Abstract: Meta-analyses and systematic reviews are the cornerstones of evidence based medicine and inform treatment, diagnosis, or prevention of individual patients as well as policy decisions in health care. Statistical methods for the meta-analysis of intervention studies are well established today. Metaanalysis for diagnostic accuracy trials, however, has been a vivid research area in recent years which is especially due to the increased complexity of diagnostic studies with their bivariate outcome of sensitivity and specificity. An even more increased complexity arises when single studies do not only report a single pair of sensitivity and specificity, but a full ROC curve with several pairs of sensitivity and specificity, each pair for a different threshold. Researchers frequently ignore this information and use only one pair of sensitivity and specificity from each study to arrive at meta-analytic estimates.
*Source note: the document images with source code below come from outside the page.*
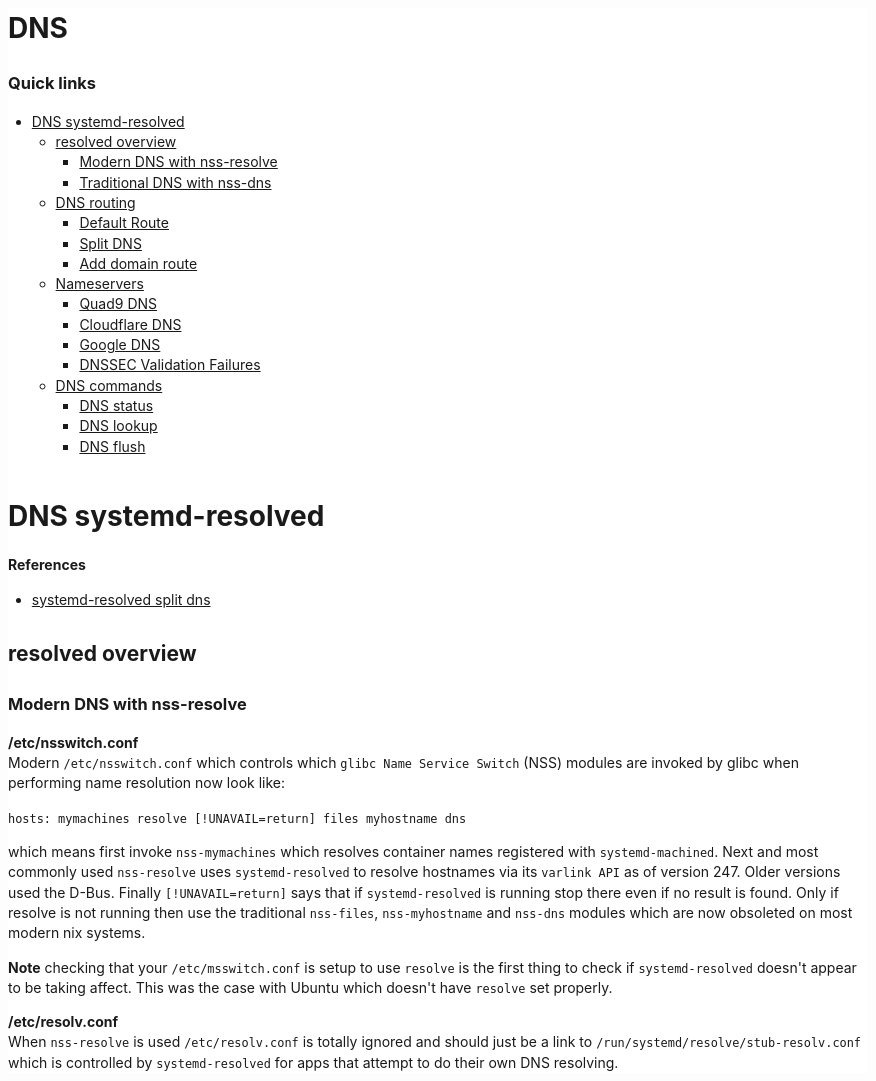 # DNS

### Quick links
* [DNS systemd-resolved](#dns-systemd-resolved)
  * [resolved overview](#resolved-overview)
    * [Modern DNS with nss-resolve](#modern-dns-with-nss-resolve)
    * [Traditional DNS with nss-dns](#traditional-dns-with-nss-dns)
  * [DNS routing](#dns-routing)
    * [Default Route](#default-route)
    * [Split DNS](#split-dns)
    * [Add domain route](#add-domain-route)
  * [Nameservers](#nameservers)
    * [Quad9 DNS](#quad9-dns)
    * [Cloudflare DNS](#cloudflare-dns)
    * [Google DNS](#google-dns)
    * [DNSSEC Validation Failures](#dnssec-validation-failures)
  * [DNS commands](#dns-commands)
    * [DNS status](#dns-status)
    * [DNS lookup](#dns-lookup)
    * [DNS flush](#dns-flush)

# DNS systemd-resolved

**References**
* [systemd-resolved split dns](https://blogs.gnome.org/mcatanzaro/2020/12/17/understanding-systemd-resolved-split-dns-and-vpn-configuration/)

## resolved overview

### Modern DNS with nss-resolve
**/etc/nsswitch.conf**  
Modern `/etc/nsswitch.conf` which controls which `glibc Name Service Switch` (NSS) modules are 
invoked by glibc when performing name resolution now look like:
```
hosts: mymachines resolve [!UNAVAIL=return] files myhostname dns
```
which means first invoke `nss-mymachines` which resolves container names registered with 
`systemd-machined`. Next and most commonly used `nss-resolve` uses `systemd-resolved` to resolve 
hostnames via its `varlink API` as of version 247. Older versions used the D-Bus. Finally 
`[!UNAVAIL=return]` says that if `systemd-resolved` is running stop there even if no result is found. 
Only if resolve is not running then use the traditional `nss-files`, `nss-myhostname` and `nss-dns` 
modules which are now obsoleted on most modern nix systems.

**Note** checking that your `/etc/msswitch.conf` is setup to use `resolve` is the first thing to 
check if `systemd-resolved` doesn't appear to be taking affect. This was the case with Ubuntu which 
doesn't have `resolve` set properly.

**/etc/resolv.conf**  
When `nss-resolve` is used `/etc/resolv.conf` is totally ignored and should just be a link to 
`/run/systemd/resolve/stub-resolv.conf` which is controlled by `systemd-resolved` for apps that 
attempt to do their own DNS resolving.
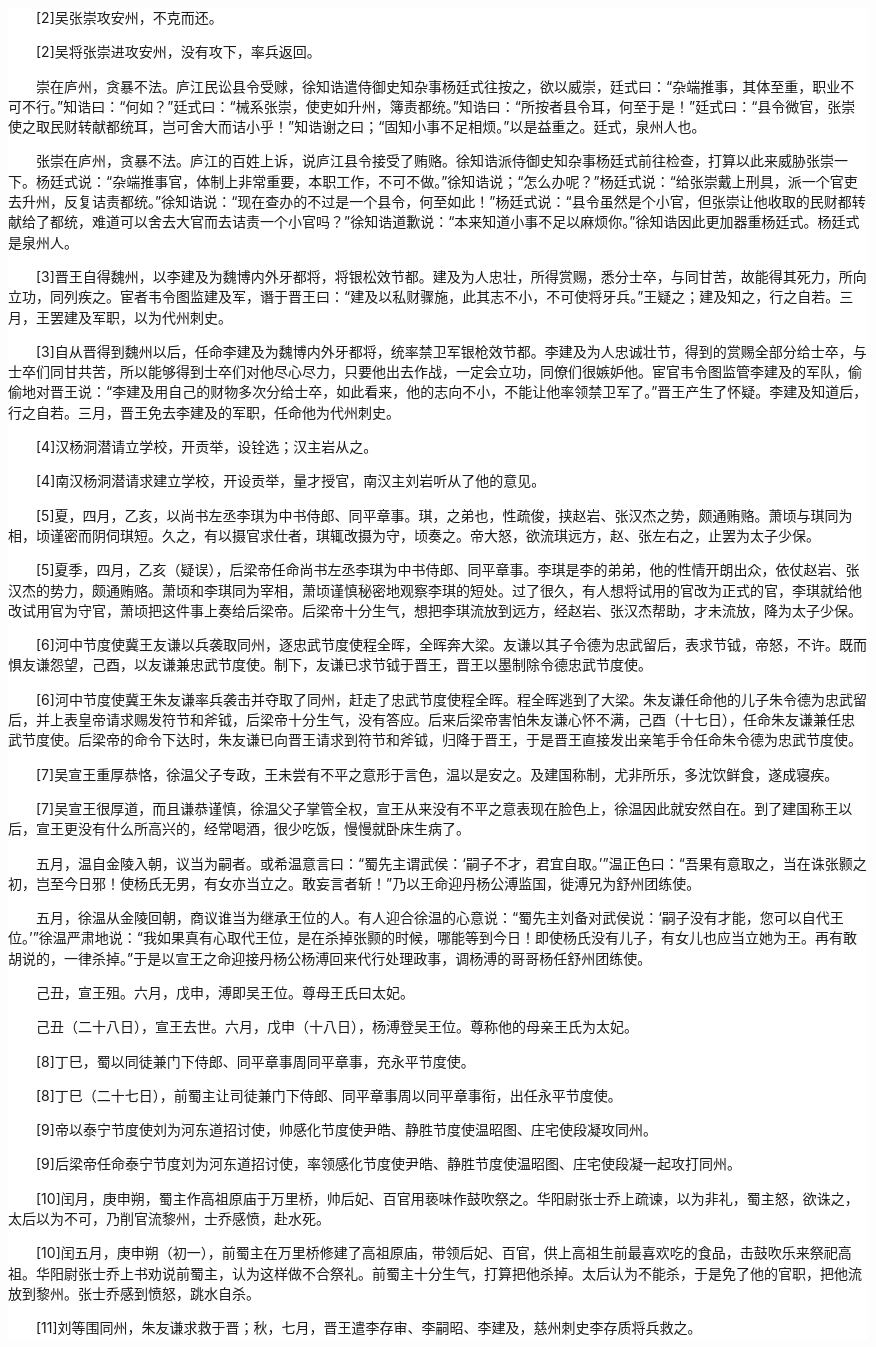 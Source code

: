 　　[2]吴张崇攻安州，不克而还。

　　[2]吴将张崇进攻安州，没有攻下，率兵返回。

　　崇在庐州，贪暴不法。庐江民讼县令受赇，徐知诰遣侍御史知杂事杨廷式往按之，欲以威崇，廷式曰：“杂端推事，其体至重，职业不可不行。”知诰曰：“何如？”廷式曰：“械系张崇，使吏如升州，簿责都统。”知诰曰：“所按者县令耳，何至于是！”廷式曰：“县令微官，张崇使之取民财转献都统耳，岂可舍大而诘小乎！”知诰谢之曰；“固知小事不足相烦。”以是益重之。廷式，泉州人也。

　　张崇在庐州，贪暴不法。庐江的百姓上诉，说庐江县令接受了贿赂。徐知诰派侍御史知杂事杨廷式前往检查，打算以此来威胁张崇一下。杨廷式说：“杂端推事官，体制上非常重要，本职工作，不可不做。”徐知诰说；“怎么办呢？”杨廷式说：“给张崇戴上刑具，派一个官吏去升州，反复诘责都统。”徐知诰说：“现在查办的不过是一个县令，何至如此！”杨廷式说：“县令虽然是个小官，但张崇让他收取的民财都转献给了都统，难道可以舍去大官而去诘责一个小官吗？”徐知诰道歉说：“本来知道小事不足以麻烦你。”徐知诰因此更加器重杨廷式。杨廷式是泉州人。

　　[3]晋王自得魏州，以李建及为魏博内外牙都将，将银松效节都。建及为人忠壮，所得赏赐，悉分士卒，与同甘苦，故能得其死力，所向立功，同列疾之。宦者韦令图监建及军，谮于晋王曰：“建及以私财骤施，此其志不小，不可使将牙兵。”王疑之；建及知之，行之自若。三月，王罢建及军职，以为代州刺史。

　　[3]自从晋得到魏州以后，任命李建及为魏博内外牙都将，统率禁卫军银枪效节都。李建及为人忠诚壮节，得到的赏赐全部分给士卒，与士卒们同甘共苦，所以能够得到士卒们对他尽心尽力，只要他出去作战，一定会立功，同僚们很嫉妒他。宦官韦令图监管李建及的军队，偷偷地对晋王说：“李建及用自己的财物多次分给士卒，如此看来，他的志向不小，不能让他率领禁卫军了。”晋王产生了怀疑。李建及知道后，行之自若。三月，晋王免去李建及的军职，任命他为代州刺史。

　　[4]汉杨洞潜请立学校，开贡举，设铨选；汉主岩从之。

　　[4]南汉杨洞潜请求建立学校，开设贡举，量才授官，南汉主刘岩听从了他的意见。

　　[5]夏，四月，乙亥，以尚书左丞李琪为中书侍郎、同平章事。琪，之弟也，性疏俊，挟赵岩、张汉杰之势，颇通贿赂。萧顷与琪同为相，顷谨密而阴伺琪短。久之，有以摄官求仕者，琪辄改摄为守，顷奏之。帝大怒，欲流琪远方，赵、张左右之，止罢为太子少保。

　　[5]夏季，四月，乙亥（疑误），后梁帝任命尚书左丞李琪为中书侍郎、同平章事。李琪是李的弟弟，他的性情开朗出众，依仗赵岩、张汉杰的势力，颇通贿赂。萧顷和李琪同为宰相，萧顷谨慎秘密地观察李琪的短处。过了很久，有人想将试用的官改为正式的官，李琪就给他改试用官为守官，萧顷把这件事上奏给后梁帝。后梁帝十分生气，想把李琪流放到远方，经赵岩、张汉杰帮助，才未流放，降为太子少保。

　　[6]河中节度使冀王友谦以兵袭取同州，逐忠武节度使程全晖，全晖奔大梁。友谦以其子令德为忠武留后，表求节钺，帝怒，不许。既而惧友谦怨望，己酉，以友谦兼忠武节度使。制下，友谦已求节钺于晋王，晋王以墨制除令德忠武节度使。

　　[6]河中节度使冀王朱友谦率兵袭击并夺取了同州，赶走了忠武节度使程全晖。程全晖逃到了大梁。朱友谦任命他的儿子朱令德为忠武留后，并上表皇帝请求赐发符节和斧钺，后梁帝十分生气，没有答应。后来后梁帝害怕朱友谦心怀不满，己酉（十七日），任命朱友谦兼任忠武节度使。后梁帝的命令下达时，朱友谦已向晋王请求到符节和斧钺，归降于晋王，于是晋王直接发出亲笔手令任命朱令德为忠武节度使。

　　[7]吴宣王重厚恭恪，徐温父子专政，王未尝有不平之意形于言色，温以是安之。及建国称制，尤非所乐，多沈饮鲜食，遂成寝疾。

　　[7]吴宣王很厚道，而且谦恭谨慎，徐温父子掌管全权，宣王从来没有不平之意表现在脸色上，徐温因此就安然自在。到了建国称王以后，宣王更没有什么所高兴的，经常喝酒，很少吃饭，慢慢就卧床生病了。

　　五月，温自金陵入朝，议当为嗣者。或希温意言曰：“蜀先主谓武侯：‘嗣子不才，君宜自取。’”温正色曰：“吾果有意取之，当在诛张颢之初，岂至今日邪！使杨氏无男，有女亦当立之。敢妄言者斩！”乃以王命迎丹杨公溥监国，徙溥兄为舒州团练使。

　　五月，徐温从金陵回朝，商议谁当为继承王位的人。有人迎合徐温的心意说：“蜀先主刘备对武侯说：‘嗣子没有才能，您可以自代王位。’”徐温严肃地说：“我如果真有心取代王位，是在杀掉张颢的时候，哪能等到今日！即使杨氏没有儿子，有女儿也应当立她为王。再有敢胡说的，一律杀掉。”于是以宣王之命迎接丹杨公杨溥回来代行处理政事，调杨溥的哥哥杨任舒州团练使。

　　己丑，宣王殂。六月，戊申，溥即吴王位。尊母王氏曰太妃。

　　己丑（二十八日），宣王去世。六月，戊申（十八日），杨溥登吴王位。尊称他的母亲王氏为太妃。

　　[8]丁巳，蜀以同徒兼门下侍郎、同平章事周同平章事，充永平节度使。

　　[8]丁巳（二十七日），前蜀主让司徒兼门下侍郎、同平章事周以同平章事衔，出任永平节度使。

　　[9]帝以泰宁节度使刘为河东道招讨使，帅感化节度使尹皓、静胜节度使温昭图、庄宅使段凝攻同州。

　　[9]后梁帝任命泰宁节度刘为河东道招讨使，率领感化节度使尹皓、静胜节度使温昭图、庄宅使段凝一起攻打同州。

　　[10]闰月，庚申朔，蜀主作高祖原庙于万里桥，帅后妃、百官用亵味作鼓吹祭之。华阳尉张士乔上疏谏，以为非礼，蜀主怒，欲诛之，太后以为不可，乃削官流黎州，士乔感愤，赴水死。

　　[10]闰五月，庚申朔（初一），前蜀主在万里桥修建了高祖原庙，带领后妃、百官，供上高祖生前最喜欢吃的食品，击鼓吹乐来祭祀高祖。华阳尉张士乔上书劝说前蜀主，认为这样做不合祭礼。前蜀主十分生气，打算把他杀掉。太后认为不能杀，于是免了他的官职，把他流放到黎州。张士乔感到愤怒，跳水自杀。

　　[11]刘等围同州，朱友谦求救于晋；秋，七月，晋王遣李存审、李嗣昭、李建及，慈州刺史李存质将兵救之。
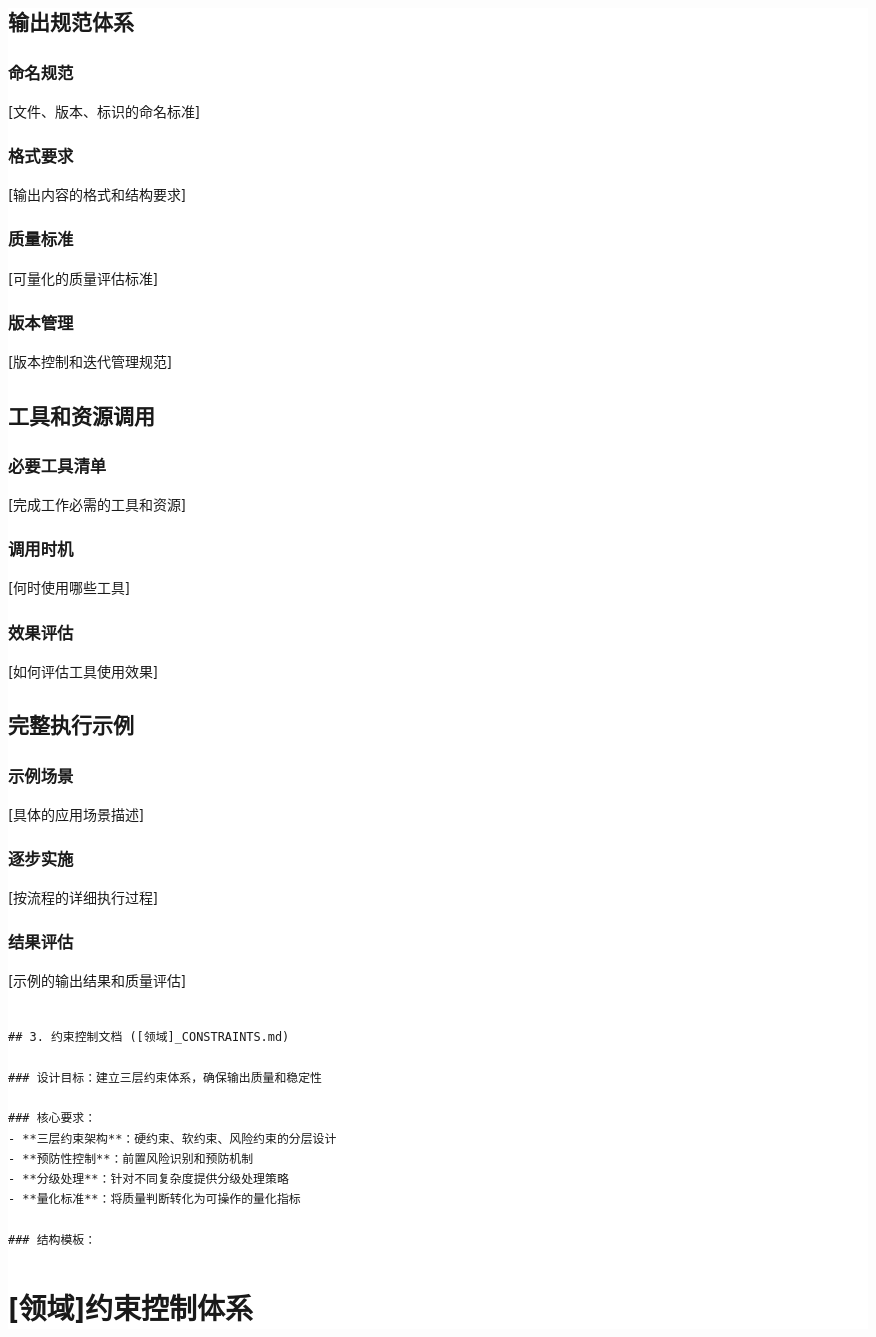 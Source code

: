 ## 输出规范体系
### 命名规范
[文件、版本、标识的命名标准]
### 格式要求
[输出内容的格式和结构要求]
### 质量标准
[可量化的质量评估标准]
### 版本管理
[版本控制和迭代管理规范]

## 工具和资源调用
### 必要工具清单
[完成工作必需的工具和资源]
### 调用时机
[何时使用哪些工具]
### 效果评估
[如何评估工具使用效果]

## 完整执行示例
### 示例场景
[具体的应用场景描述]
### 逐步实施
[按流程的详细执行过程]
### 结果评估
[示例的输出结果和质量评估]
```

## 3. 约束控制文档 ([领域]_CONSTRAINTS.md)

### 设计目标：建立三层约束体系，确保输出质量和稳定性

### 核心要求：
- **三层约束架构**：硬约束、软约束、风险约束的分层设计
- **预防性控制**：前置风险识别和预防机制
- **分级处理**：针对不同复杂度提供分级处理策略
- **量化标准**：将质量判断转化为可操作的量化指标

### 结构模板：
```
# [领域]约束控制体系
Although methods to deal with the full information have been proposed [15], these are not without problems, e.g., they are two-step approaches where estimation uncertainty from the first step is ignored in the second step, the number of thresholds has to be identical across studies, or the concrete values of thresholds are ignored thus making impossible clinically relevant inference on sensitivity and specificity at given thresholds. We propose two approaches for the meta-analysis of full ROC curves that use the information from all thresholds. The first approach simply expands the standard bivariate random effects model to a meta-regression model. The second approach uses the interpretation of an ROC curve as a bivariate time-to-event model for interval-censored data. This work is motivated by two systematic reviews on population-based screening for type 2 diabetes mellitus [6,7] which report on 38 single studies to assess the HbA1c as a diagnostic marker. Both reviews report only single pairs of sensitivity and specificity from each single study, but an intensified search yields 124 pairs of sensitivity and specificity for 26 different HbA1c thresholds from the 38 single studies.